Филатов пришел в себя в тюремном госпитале в Екатеринодаре, около его кровати, снова, как и тогда, в станице Пашковской, стоял остроносый парень. На следствии есаул отказался отвечать на вопросы. Но его ответы не очень были нужны. Жители рыбачьего поселка около Анапы опознали его, а факт убийства чекиста Никандрова был налицо. Поэтому революционный трибунал вынес приговор: расстрелять бывшего есаула Ивана Филатова как белого карателя и убийцу.

Есаул усмехнулся. Он мог бы сказать им, что, расстреляв его, они сами встанут на краю могилы. Есаул вспомнил свою последнюю встречу с Врангелем. Барон выступал перед узким кругом офицеров и генералов своего штаба. Он был в хорошем настроении. Накануне в переговорах с союзниками было достигнуто соглашение о получении займа. Кроме того, англичане обещали, что в высадке нового десанта на Кубань примет участие 25‑тысячный экспедиционный корпус. Филатов смотрел тогда на этого подтянутого человека в белой черкеске и с волнением слушал его высокий, немного надтреснутый голос.

– За поруганную веру и оскорбленные ее святыни, – говорил Врангель, – за освобождение русского народа от ига каторжников и бродяг.

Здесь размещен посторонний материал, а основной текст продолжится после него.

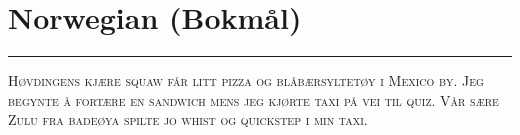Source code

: \vspace{-1em}\section*{\checkno Norwegian (Bokmål)}
\vspace{-.5em}\hrule\vspace{.5em}
\noindent\textsc{
Høvdingens kjære squaw får litt pizza og blåbærsyltetøy i Mexico by.
Jeg begynte å fortære en sandwich mens jeg kjørte taxi på vei til quiz.
Vår sære Zulu fra badeøya spilte jo whist og quickstep i min taxi. 
}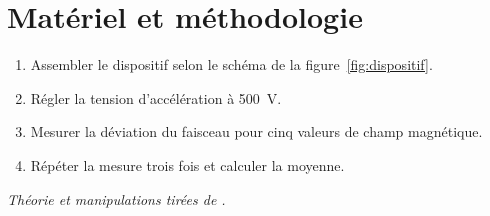 \section{Matériel et méthodologie} \label{sec:methodo}

\begin{enumerate}[leftmargin=*]
    \item Assembler le dispositif selon le schéma de la figure~\ref{fig:dispositif}.
    \item Régler la tension d'accélération à \SI{500}{\volt}.
    \item Mesurer la déviation du faisceau pour cinq valeurs de champ magnétique.
    \item Répéter la mesure trois fois et calculer la moyenne.
\end{enumerate}

\noindent \textit{Théorie et manipulations tirées de \cite{hamelin_physique_nodate}.}
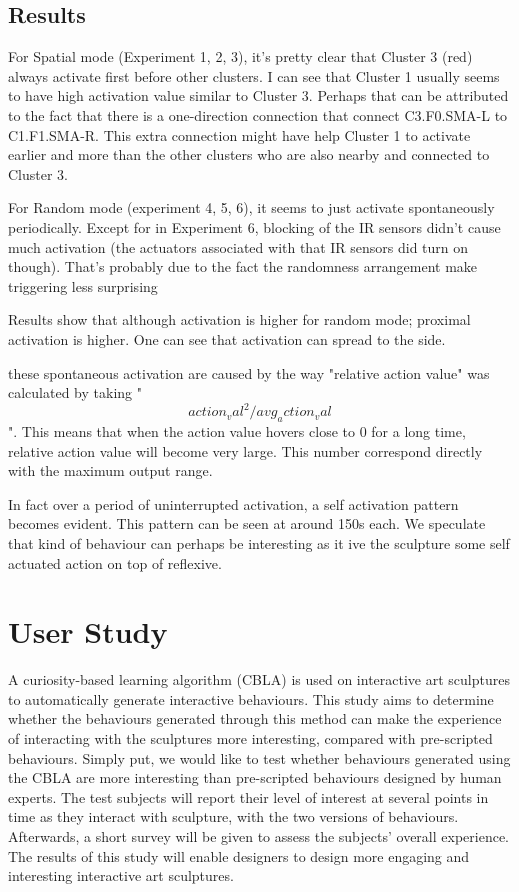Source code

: \subsection{Results}
For Spatial mode (Experiment 1, 2, 3), it's pretty clear that Cluster 3 (red) always activate first before other clusters. I can see that Cluster 1 usually seems to have high activation value similar to Cluster 3. Perhaps that can be attributed to the fact that there is a one-direction connection that connect C3.F0.SMA-L to C1.F1.SMA-R. This extra connection might have help Cluster 1 to activate earlier and more than the other clusters who are also nearby and connected to Cluster 3.


For Random mode (experiment 4, 5, 6), it seems to just activate spontaneously periodically. Except for in Experiment 6, blocking of the IR sensors didn't cause much activation (the actuators associated with that IR sensors did turn on though). That's probably due to the fact the randomness arrangement make triggering less surprising 

Results show that although activation is higher for random mode; proximal activation is higher. One can see that activation can spread to the side. 

these spontaneous activation are caused by the way "relative action value" was calculated by taking "\[action_val^2/avg_action_val\]". This means that when the action value hovers close to 0 for a long time, relative action value will become very large. This number correspond directly with the maximum output range. 

In fact over a period of uninterrupted activation, a self activation pattern becomes evident. This pattern can be seen at around 150s each. We speculate that kind of behaviour can perhaps be interesting as it ive the sculpture some self actuated action on top of reflexive.  



\section{User Study}

A curiosity-based learning algorithm (CBLA) is used on interactive art sculptures to automatically generate interactive behaviours. This study aims to determine whether the behaviours generated through this method can make the experience of interacting with the sculptures more interesting, compared with pre-scripted behaviours. Simply put, we would like to test whether behaviours generated using the CBLA are more interesting than pre-scripted behaviours designed by human experts. The test subjects will report their level of interest at several points in time as they interact with sculpture, with the two versions of behaviours. Afterwards, a short survey will be given to assess the subjects' overall experience. The results of this study will enable designers to design more engaging and interesting interactive art sculptures.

Помогите мне, русские люди, спасти родину! – Врангель склонил перед собравшимися голову, резко вскинул ее, повернулся и вышел. Филатов заметил, у некоторых блеснули слезы.

После приговора есаул Филатов кашлянул и внезапно охрипшим голосом произнес:

– Если б ваши хамские морды попались мне, я бы вас четвертовал!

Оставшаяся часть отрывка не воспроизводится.